Beef and Broccoli with Oyster Sauce

Beef with Broccoli in Oyster sauce is one of those ubiquitous dishes on westernized Chinese restaurant menus and is a special favorite of my wife. I am less keen on it, and much prefer it with Gai Lan, rather than the regular old broccoli, but I make it from time to time for my wife and I thought that today I would share one of my takes on the basic idea…

The Ingredients

  • ¾ lb. of Beef steak
  • 2 cups of fresh Broccoli florets
  • 1 small Onion, cut into wedges and the layers separated
  • 2tbsp. plus 1 tsp. Cornstarch
  • 1 tbsp. plus ½ tsp. Baking Soda
  • ½ cup Chicken Stock
  • ¼ cup White Wine
  • 3 tbsp. Oyster Sauce
  • 2 tbsp. of finely shredded Ginger
  • Cooking Oil (not shown)

The white wine is a bit of a departure from most recipes for this dish and you can substitute rice wine (or just omit the wine component entirely if you like). I actually don’t have any rice wine in the house at the moment anyway but I have made this dish with white wine many times now and I like it very much.

The Method

Our first task is to blanch the broccoli.
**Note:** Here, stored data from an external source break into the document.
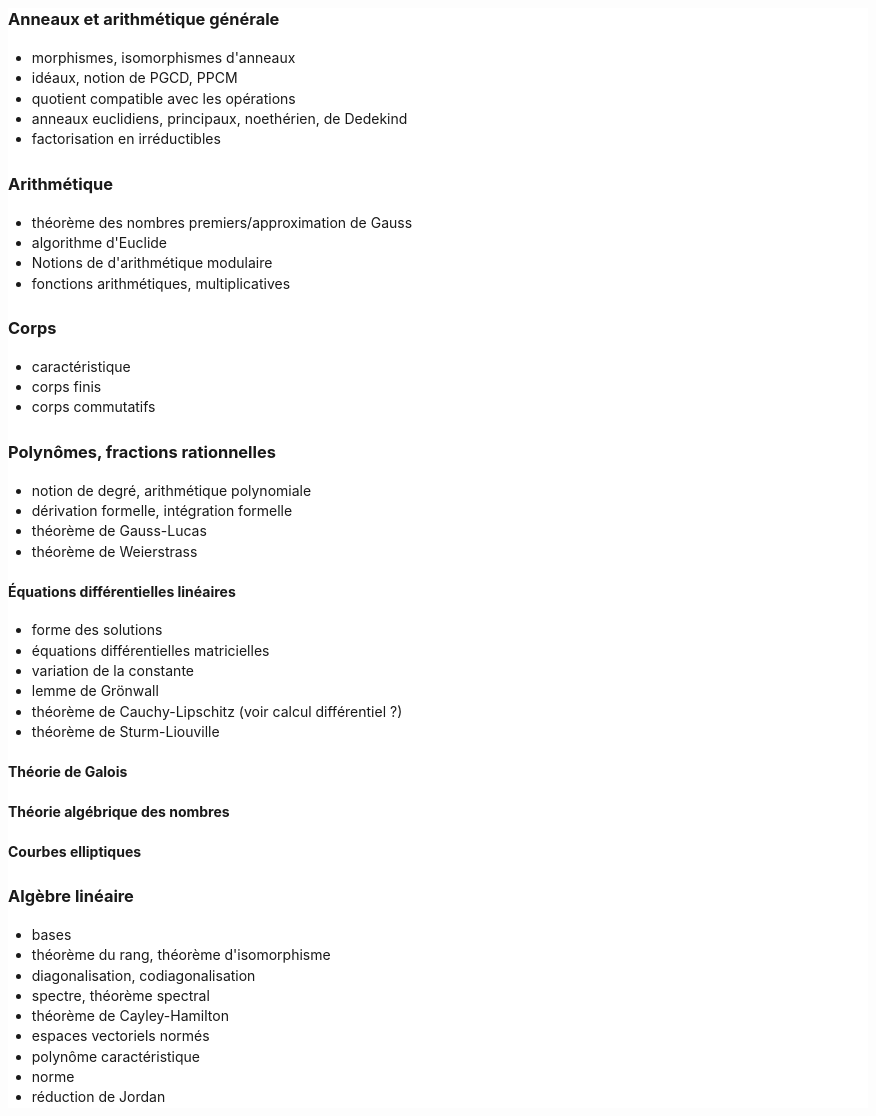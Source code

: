 ### Anneaux et arithmétique générale

- morphismes, isomorphismes d'anneaux
- idéaux, notion de PGCD, PPCM
- quotient compatible avec les opérations
- anneaux euclidiens, principaux, noethérien, de Dedekind
- factorisation en irréductibles

### Arithmétique

- théorème des nombres premiers/approximation de Gauss
- algorithme d'Euclide
- Notions de d'arithmétique modulaire
- fonctions arithmétiques, multiplicatives

### Corps

- caractéristique
- corps finis
- corps commutatifs

### Polynômes, fractions rationnelles

- notion de degré, arithmétique polynomiale
- dérivation formelle, intégration formelle
- théorème de Gauss-Lucas
- théorème de Weierstrass

#### Équations différentielles linéaires

- forme des solutions
- équations différentielles matricielles
- variation de la constante
- lemme de Grönwall
- théorème de Cauchy-Lipschitz (voir calcul différentiel ?)
- théorème de Sturm-Liouville

#### Théorie de Galois

#### Théorie algébrique des nombres

#### Courbes elliptiques

### Algèbre linéaire

- bases
- théorème du rang, théorème d'isomorphisme
- diagonalisation, codiagonalisation
- spectre, théorème spectral
- théorème de Cayley-Hamilton
- espaces vectoriels normés
- polynôme caractéristique
- norme
- réduction de Jordan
Heat a large pot of salted water on the stove and have ready another pot or basin of ice cold water near to hand. When the water comes to the boil, add the florets. Let them blanche for a good 30 or 45 seconds and then toss in the tablespoon of baking soda. Stir for a few seconds and then immediately drain the pot and put the florets into the ice water to stop the cooking. Drain once the florets are chilled and set aside.

Make a sauce by combing the stock, wine, oyster sauce, sugar, and the single teaspoon of cornstarch in a bowl. Mix well, making sure the cornstarch doesn’t ‘clump’ and set aside.
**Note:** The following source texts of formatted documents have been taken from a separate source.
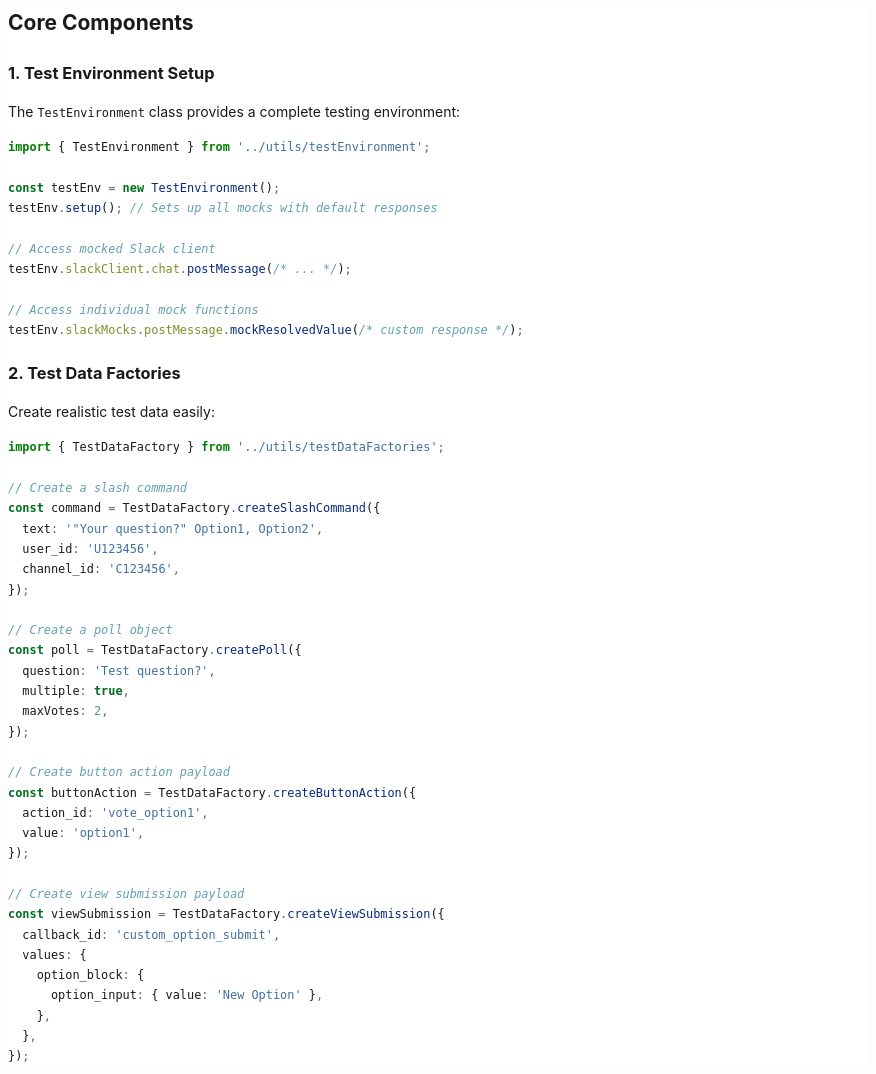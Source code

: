 ## Core Components

### 1. Test Environment Setup

The `TestEnvironment` class provides a complete testing environment:

```typescript
import { TestEnvironment } from '../utils/testEnvironment';

const testEnv = new TestEnvironment();
testEnv.setup(); // Sets up all mocks with default responses

// Access mocked Slack client
testEnv.slackClient.chat.postMessage(/* ... */);

// Access individual mock functions
testEnv.slackMocks.postMessage.mockResolvedValue(/* custom response */);
```

### 2. Test Data Factories

Create realistic test data easily:

```typescript
import { TestDataFactory } from '../utils/testDataFactories';

// Create a slash command
const command = TestDataFactory.createSlashCommand({
  text: '"Your question?" Option1, Option2',
  user_id: 'U123456',
  channel_id: 'C123456',
});

// Create a poll object
const poll = TestDataFactory.createPoll({
  question: 'Test question?',
  multiple: true,
  maxVotes: 2,
});

// Create button action payload
const buttonAction = TestDataFactory.createButtonAction({
  action_id: 'vote_option1',
  value: 'option1',
});

// Create view submission payload
const viewSubmission = TestDataFactory.createViewSubmission({
  callback_id: 'custom_option_submit',
  values: {
    option_block: {
      option_input: { value: 'New Option' },
    },
  },
});
```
Pound out the steak to tenderize and then cut it into small sections. You want pieces that have a surface area roughly about the size of two postage stamps and are no more than about 3 or 4 millimeters thick. Mix together the remaining baking soda and cornstarch along with just a pinch of salt and toss the meat with the mixture, coating all the pieces well. Leave to sit for twenty minutes or so. The baking soda will further tenderize the meat and the cornstarch will give it a nice texture when fried.

When you are ready to cook, heat your pan over a moderately hot flame and add a half cup of cooking oil. When it is hot, cook the meat slices in two batches, stirring well to keep the pieces separated. As the batches get nicely browned and just a little crispy at the edges, remove the meat to a bowl.

Drain the pan of all but a tablespoon or so of oil and add the ginger. When it gives off its aroma, add in the onion and stir well for about thirty seconds or so.

Add the broccoli and stir until the florets are nicely heated through. Add the meat, stir for a few seconds more and add the sauce mixture. Continue cooking for two minutes or so until the sauce is slightly reduced and thickened. Plate and serve immediately.

The Verdict

I served this dish with rice fried with peas and mushrooms and I have to say that it turned out to almost be my best. I say ‘almost’ because there was a slight imbalance in the flavor. This is the first time I have used the ‘Panda’ variety of Oyster sauce and I should have tested it first as it was less salty and quite a bit sweeter than other brands. Next time I will know to adjust for this. Still, the end result was pleasing and my wife and I enjoyed it very much. Please give it a try ….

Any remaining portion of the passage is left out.